A while ago, I put together an overview of some of the best new books on food photography. With several restaurants as clients, it’s something that I’m called on to do sometimes even though it’s not my primary focus.
The folks at Rocky Nook recently reached out to let me know of a new book of theirs, Food Photography: A Beginner’s Guide to Creating Appetizing Images, by Corinna Gissemann. And they sent me a copy to take a look at.
The German version of this book actually came out in October 2015, the English version was published in July 2016.
The book is divided into 11 chapters:
- What Gear Do You Need?
- Image Design and Composition
- Five Food Photography Projects
- Image Processing with Lightroom
- Tips and Tricks
- Homemade Props
- How to Boost Your Creativity
- Now It’s Your Turn
The presentation is attractive and clear, and although it’s translated from German, you’d never know it–there’s no hint of any tell-tale translation issues, and it reads clearly and smoothly. Each point is made in a short, concise section that makes it easy to absorb the information and follow along.
There are several things I particularly like about this book. The first is the overall approach. The author has thought through the kinds of questions and uncertainties that someone just starting to learn the craft of food photography is going to have. There’s no assumption that you’ve been doing this for years or that you’re an expert gear-head when it comes to handling your camera, but it also doesn’t come across as dumbing down. That’s not always an easy balance, but it’s handled especially well here. Book marketers often try to aim their pitch at a broad market, promising that anyone from beginner to pro will get something out of it, but this is one of those rare books that lives up to that.
More specifically, there are a few sections that I found especially interesting. I particularly like the behind-the-scenes shots of the setup that are presented side-by-side with the resulting shot. And many of the projects include a series of in-progress shots that show how the scene is built in stages. The Tips & Tricks chapter isn’t just a laundry list of bullet points–there are before, during, and after photos to illustrate things like simulating condensation, using gelatin as a base to make the bowl look fuller, and using blocks as placeholders so you’re not taking too much trial and error while the attractive sheen of freshly cooked food fades.
The homemade props section is also very good, with well-illustrated and simple tips using the kinds of things you’re likely to have on hand already. Making an instant mini cake stand out of a teacup and saucer was one that made me smile, but it works surprisingly well.

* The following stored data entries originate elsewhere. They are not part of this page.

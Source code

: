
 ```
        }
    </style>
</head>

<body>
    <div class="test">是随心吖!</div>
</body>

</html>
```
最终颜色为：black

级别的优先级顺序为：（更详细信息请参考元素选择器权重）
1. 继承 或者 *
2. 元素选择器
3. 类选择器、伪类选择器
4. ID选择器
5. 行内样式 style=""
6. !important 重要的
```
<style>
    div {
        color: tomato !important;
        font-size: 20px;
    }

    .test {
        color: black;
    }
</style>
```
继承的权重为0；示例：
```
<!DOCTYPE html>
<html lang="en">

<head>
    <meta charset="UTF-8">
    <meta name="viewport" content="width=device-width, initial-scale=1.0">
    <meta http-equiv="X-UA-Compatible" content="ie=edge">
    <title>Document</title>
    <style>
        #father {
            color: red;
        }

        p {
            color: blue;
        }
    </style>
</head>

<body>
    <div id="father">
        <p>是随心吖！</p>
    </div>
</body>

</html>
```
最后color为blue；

There is of course quite a lot of time spent on lighting, but it’s not the kind of lighting that requires investing big bucks in gear but rather by using available light or a single flash with carefully placed boards as acting reflectors. It helps reinforce the idea that you don’t need a fancy studio setup to get great shots.
Many photography books will explain the lighting used with a particular shot, but this one also includes examples of what didn’t work, and why. And that’s especially helpful when it comes to trying to troubleshoot your own shots if they’re not turning out quite how you’re aiming.
There’s a chapter on post-processing in Lightroom, which is very much an overview but provides a good place to start.
About the Author/Photographer
Corinna Gissemann is a German photographer who focuses on food and still life photography. You can find her website here, where she has some beautiful examples of her work. She favors subtle, or even moody, lighting, and some of my favorite shots of hers have a distinctly vintage and painterly look to them. She also sells some very attractive foot photography and still life backgrounds of different colors and textures, many of which contribute to that rustic, vintage look.
Rocky Nook, the publisher, is a California-based imprint focusing mainly on photography but also puts out books on computers and technology.
Overall, I’m impressed, and there’s not much I can think of to fault. It’s especially well-done, and as a result, I’ve added this one to my roundup of the best new books on food photography.
It’s pitched as a beginner’s guide, but don’t let that put you off. Even photographers and food bloggers who have been doing this for a while are likely to get something out of this book.